Saved entries:
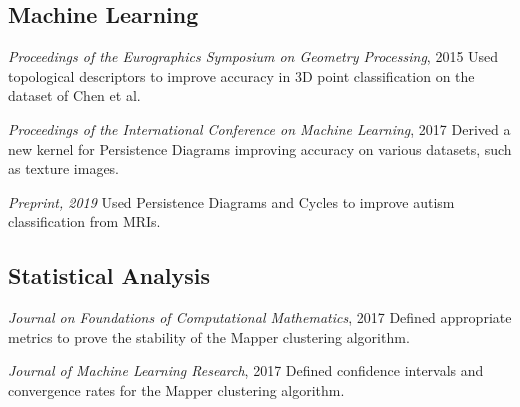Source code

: \documentclass[11pt,a4paper]{moderncv}
\begin{document}
	\subsection{Machine Learning}

			  {\textit{Proceedings of the Eurographics Symposium on Geometry Processing}, 2015}
                          {}{}{\small Used topological descriptors to improve accuracy in 3D point classification on the dataset of Chen et al.}

                          {\textit{Proceedings of the International Conference on Machine Learning}, 2017}
			  {}{}{\small Derived a new kernel for Persistence Diagrams improving accuracy on various datasets, such as texture images. }

                          {\textit{Preprint, 2019}}
                          {}{}{\small Used Persistence Diagrams and Cycles to improve autism classification from MRIs.}

	\subsection{Statistical Analysis}

                          {\textit{Journal on Foundations of Computational Mathematics}, 2017}
                          {}{}{\small Defined appropriate metrics to prove the stability of the Mapper clustering algorithm.}


                          {\textit{Journal of Machine Learning Research}, 2017}
                          {}{}{\small Defined confidence intervals and convergence rates for the Mapper clustering algorithm.}
\end{document}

GOAL OF THE EXERCISE. Only the lines above from the line containing "Derived a new" through the line containing "on Foundations of" should be retyped, exactly and with both ends included.

EXERCISE OUTPUT.
			  {}{}{\small Derived a new kernel for Persistence Diagrams improving accuracy on various datasets, such as texture images. }

                          {\textit{Preprint, 2019}}
                          {}{}{\small Used Persistence Diagrams and Cycles to improve autism classification from MRIs.}

	\subsection{Statistical Analysis}

                          {\textit{Journal on Foundations of Computational Mathematics}, 2017}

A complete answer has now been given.